> [ABOUT THIS EXERCISE] All lines in the data bearing the string "label" should be identified and copied.

=== Section Start ===

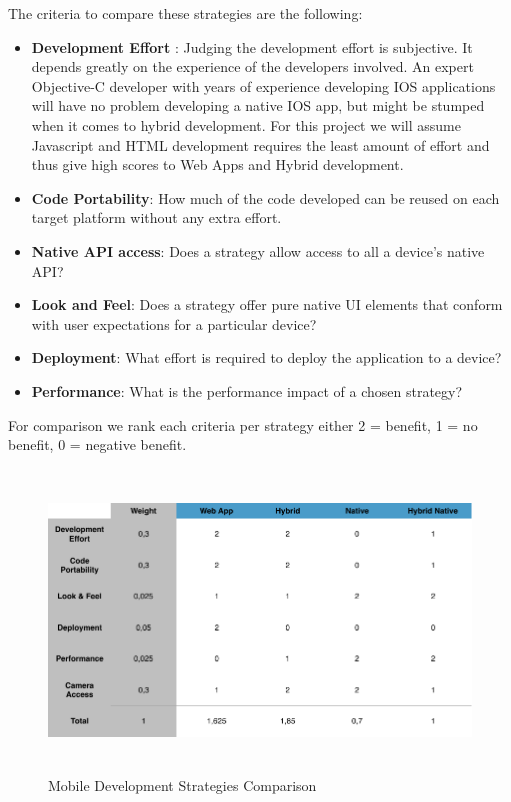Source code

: The criteria to compare these strategies are the following:

\begin{itemize}[label={}]

\item \textbf{Development Effort }: Judging the development effort is subjective. It depends greatly on the experience of the developers involved. An expert Objective-C developer with years of experience developing IOS applications will have no problem developing a native IOS app, but might be stumped when it comes to hybrid development. For this project we will assume Javascript and HTML development requires the least amount of effort and thus give high scores to Web Apps and Hybrid development.

\item \textbf{Code Portability}: How much of the code developed can be reused on each target platform without any extra effort.

\item \textbf{Native API access}: Does a strategy allow access to all a device’s native API?

\item \textbf{Look and Feel}: Does a strategy offer pure native UI elements that conform with user expectations for a particular device?

\item \textbf{Deployment}: What effort is required to deploy the application to a device?

\item \textbf{Performance}: What is the performance impact of a chosen strategy?

\end{itemize}

For comparison we rank each criteria per strategy either 2 = benefit, 1 = no benefit, 0 = negative benefit.

\begin{figure}[H]
    \centering
    \includegraphics[height=8cm,keepaspectratio]{assets/concept/native_vs_hybrid.pdf}
    \caption{Mobile Development Strategies Comparison}
    \label{fig:mob_strat}
\end{figure}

=== Section End ===

> [SOLUTION TO THIS PROBLEM]
\begin{itemize}[label={}]
    \label{fig:mob_strat}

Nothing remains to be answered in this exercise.